After a month on the air, almost five hours of screen time, and one heart-stoppingly interminable pat-down, The Night Of is still slogging through the early stages of a murder case: At the series’ halfway point, Nasir Khan (Riz Ahmed) is just set to enter his plea. This is hardly the urgency we’ve come to associate with a fictional murder trial, but Richard Price and Steven Zaillian’s slow-motion crime tragedy is as deliberate as it is distinct from the standard legal procedural.
Think of your typical episode of Law & Order: five minutes of faux-suspense before a beloved New York character actor stumbles on a body; 20 minutes of stern investigation; 20 minutes of open-and-shut legal proceedings, with the occasional on-the-stand confession. The Night Of is almost profoundly uninterested in the investigation part; a suspect almost literally falls into the cops’ lap, and even if we know their suspicions are (probably) wrong, the show doesn’t bother to offer a compelling alternative before moving on. Instead, it fast-forwards to the trial and supersizes it until it fills almost all of an eight-episode series. It’s the opposite of the year’s other critically acclaimed, court-centric miniseries, The People v. O.J. Simpson: American Crime Story, which compressed years of action and decades of racial and sexual politics into 10 full-to-bursting episodes.
Instead, The Night Of finds excellence in the cracks a brisker show will simply speed over.
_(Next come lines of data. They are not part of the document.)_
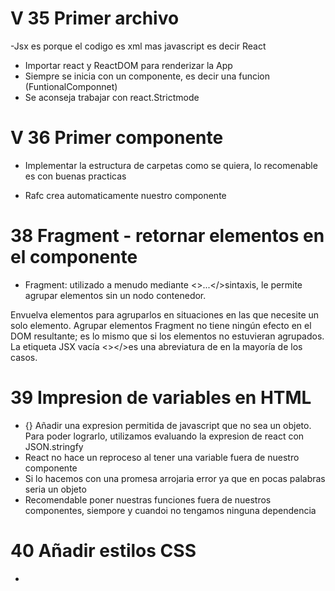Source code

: # V 35 Primer archivo 

-Jsx es porque el codigo es xml mas javascript es decir React
- Importar react y ReactDOM para renderizar la App
- Siempre se inicia con un componente, es decir una funcion
(FuntionalComponnet)
- Se aconseja trabajar con react.Strictmode

# V 36 Primer componente 

- Implementar la estructura de carpetas como se quiera, lo recomenable es con buenas practicas

- Rafc crea automaticamente nuestro componente

# 38 Fragment - retornar elementos en el componente 

- Fragment: utilizado a menudo mediante <>...</>sintaxis, le permite agrupar elementos sin un nodo contenedor.

Envuelva elementos para <Fragment>agruparlos en situaciones en las que necesite un solo elemento. Agrupar elementos Fragment no tiene ningún efecto en el DOM resultante; es lo mismo que si los elementos no estuvieran agrupados. La etiqueta JSX vacía <></>es una abreviatura de <Fragment></Fragment>en la mayoría de los casos.

# 39 Impresion de variables en HTML

- {} Añadir una expresion permitida de javascript que no sea un objeto. Para poder lograrlo, utilizamos evaluando la expresion de react con JSON.stringfy
- React no hace un reproceso al tener una variable fuera de nuestro componente 
- Si lo hacemos con una promesa arrojaria error ya que en pocas palabras seria un objeto
- Recomendable poner nuestras funciones fuera de nuestros componentes, siempore y cuandoi no tengamos ninguna dependencia

# 40 Añadir estilos CSS

- 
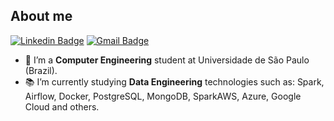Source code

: ## About me
[![Linkedin Badge](https://img.shields.io/badge/-LinkedIn-blue?style=flat-square&logo=Linkedin&logoColor=white&link=https://www.linkedin.com/in/paulo-octavio/)](https://www.linkedin.com/in/paulo-octavio/) [![Gmail Badge](https://img.shields.io/badge/-Gmail-c14438?style=flat-square&logo=Gmail&logoColor=white&link=mailto:paulooctavio@usp.br)](mailto:paulooctavio@usp.br)

- 🔭 I’m a **Computer Engineering** student at Universidade de São Paulo (Brazil).
- 📚 I’m currently studying **Data Engineering** technologies such as: Spark, Airflow, Docker, PostgreSQL, MongoDB, SparkAWS, Azure, Google Cloud and others.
When was the last time you saw a plea deal mined for such extended drama, particularly when the outcome is so obvious? But Naz’s decision to turn down his fancy pro bono lawyer’s hard-negotiated offer isn’t about the outcome, and neither is the show he leads. It’s about a scared kid getting the life squeezed out of him by a rapidly expanding kudzu patch of physical evidence, legal troubles, and competing pressures, slowly and then all at once. But plenty of shows feature scared defendants; this one focuses on how that person goes from free to incarcerated.
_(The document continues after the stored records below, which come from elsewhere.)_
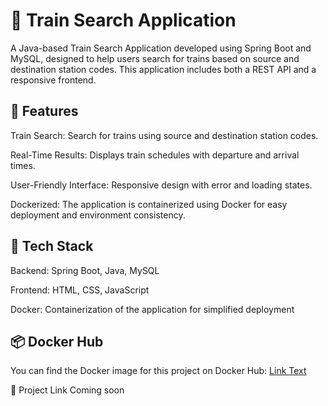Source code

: # 🚆 Train Search Application
A Java-based Train Search Application developed using Spring Boot and MySQL, designed to help users search for trains based on source and destination station codes. This application includes both a REST API and a responsive frontend.

## 🌟 Features
Train Search: Search for trains using source and destination station codes.

Real-Time Results: Displays train schedules with departure and arrival times.

User-Friendly Interface: Responsive design with error and loading states.

Dockerized: The application is containerized using Docker for easy deployment and environment consistency.

## 🧰 Tech Stack
Backend: Spring Boot, Java, MySQL

Frontend: HTML, CSS, JavaScript

Docker: Containerization of the application for simplified deployment


## 📦 Docker Hub
You can find the Docker image for this project on Docker Hub:
[Link Text](211001001149/train-app)

🔗 Project Link
Coming soon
On television, criminals — or suspected criminals, though most narratives treat them the same — exist to argue with detectives across an interrogation table. They’re here to wait patiently while the lawyers do the heavy lifting. In prison stories, they’re allowed some strength in numbers — but even a show as unflinching as Oz or pointedly empathetic as Orange Is the New Black skips over the municipal meat-grinder.
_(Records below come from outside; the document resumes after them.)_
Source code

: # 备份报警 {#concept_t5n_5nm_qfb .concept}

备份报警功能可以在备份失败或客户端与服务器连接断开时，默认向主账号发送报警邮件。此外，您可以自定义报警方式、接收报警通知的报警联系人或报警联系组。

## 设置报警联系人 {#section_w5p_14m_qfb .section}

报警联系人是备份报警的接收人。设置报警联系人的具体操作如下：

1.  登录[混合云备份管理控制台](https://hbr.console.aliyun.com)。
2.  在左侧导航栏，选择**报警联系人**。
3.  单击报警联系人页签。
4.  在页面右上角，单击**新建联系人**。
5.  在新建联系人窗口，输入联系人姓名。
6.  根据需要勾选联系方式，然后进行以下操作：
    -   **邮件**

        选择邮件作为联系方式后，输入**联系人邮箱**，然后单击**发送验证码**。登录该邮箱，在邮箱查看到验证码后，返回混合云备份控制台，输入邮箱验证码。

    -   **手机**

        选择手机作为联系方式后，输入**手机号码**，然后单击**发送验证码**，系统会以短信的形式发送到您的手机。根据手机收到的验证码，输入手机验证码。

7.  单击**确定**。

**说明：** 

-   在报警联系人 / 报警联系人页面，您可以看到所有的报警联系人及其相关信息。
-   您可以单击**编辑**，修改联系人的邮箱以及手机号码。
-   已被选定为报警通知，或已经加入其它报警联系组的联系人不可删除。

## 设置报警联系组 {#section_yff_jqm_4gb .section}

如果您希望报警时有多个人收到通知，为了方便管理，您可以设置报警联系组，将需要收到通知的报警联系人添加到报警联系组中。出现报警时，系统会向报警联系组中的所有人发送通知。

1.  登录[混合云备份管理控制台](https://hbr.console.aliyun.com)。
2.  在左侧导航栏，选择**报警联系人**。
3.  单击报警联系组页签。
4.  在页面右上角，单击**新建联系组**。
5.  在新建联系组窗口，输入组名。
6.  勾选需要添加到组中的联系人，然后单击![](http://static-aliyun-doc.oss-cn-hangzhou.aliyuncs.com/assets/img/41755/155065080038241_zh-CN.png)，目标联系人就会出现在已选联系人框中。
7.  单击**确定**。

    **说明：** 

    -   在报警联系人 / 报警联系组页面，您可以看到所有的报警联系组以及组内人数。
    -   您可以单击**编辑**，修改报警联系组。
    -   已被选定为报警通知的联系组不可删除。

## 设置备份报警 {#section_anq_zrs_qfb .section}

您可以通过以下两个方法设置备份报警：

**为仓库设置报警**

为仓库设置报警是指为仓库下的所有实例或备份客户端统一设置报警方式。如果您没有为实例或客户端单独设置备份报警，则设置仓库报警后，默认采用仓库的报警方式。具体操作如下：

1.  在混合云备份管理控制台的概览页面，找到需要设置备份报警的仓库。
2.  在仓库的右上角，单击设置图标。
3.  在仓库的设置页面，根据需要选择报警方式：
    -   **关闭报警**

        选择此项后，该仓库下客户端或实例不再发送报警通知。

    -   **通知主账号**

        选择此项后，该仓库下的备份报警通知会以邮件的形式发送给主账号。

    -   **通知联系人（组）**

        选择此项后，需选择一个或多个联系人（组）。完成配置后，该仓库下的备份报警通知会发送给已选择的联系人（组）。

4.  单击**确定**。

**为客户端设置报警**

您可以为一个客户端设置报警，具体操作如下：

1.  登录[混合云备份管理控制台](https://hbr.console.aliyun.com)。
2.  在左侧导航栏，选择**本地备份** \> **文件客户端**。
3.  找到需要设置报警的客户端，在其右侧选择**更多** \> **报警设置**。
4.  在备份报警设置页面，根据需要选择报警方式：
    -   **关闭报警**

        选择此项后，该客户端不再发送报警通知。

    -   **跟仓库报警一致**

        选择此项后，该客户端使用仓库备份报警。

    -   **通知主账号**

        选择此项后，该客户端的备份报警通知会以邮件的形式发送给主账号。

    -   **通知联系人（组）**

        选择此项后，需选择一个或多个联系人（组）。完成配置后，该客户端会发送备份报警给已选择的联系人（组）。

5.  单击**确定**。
The Night Of makes a point of following Naz past the walls of Rikers Island and into the terrifying, bewildering ecosystem where he waits out his trial. We stay with Naz as he learns the rules of his new home, then internalizes them: how to look other inmates in the eye, how a lifelong Muslim won’t find friends among the converts to the Nation of Islam, how his reputation as an (accused, not that it matters) rapist and murderer precedes him. It’s a set of alliances and ground rules as overwhelming as the courts’ — and maybe even more so, given their urgency.
The series is acutely conscious of how, from Naz’s point of view, what happens within Rikers has a far more immediate effect on his life than anything that happens without, including his own trial. Naz can’t afford to stay neutral in Rikers’ shadow wars as his lawyer muddles his way toward the truth; he doesn’t have the time, or the muscle. Motions and testimony drag on for months on end, but the improvised acid bomb Naz nearly takes to the face burns now. And so Episode 4 ends with him on the verge of a deal with the devil, if the devil were a boxing champion turned gang leader played by Michael K. Williams.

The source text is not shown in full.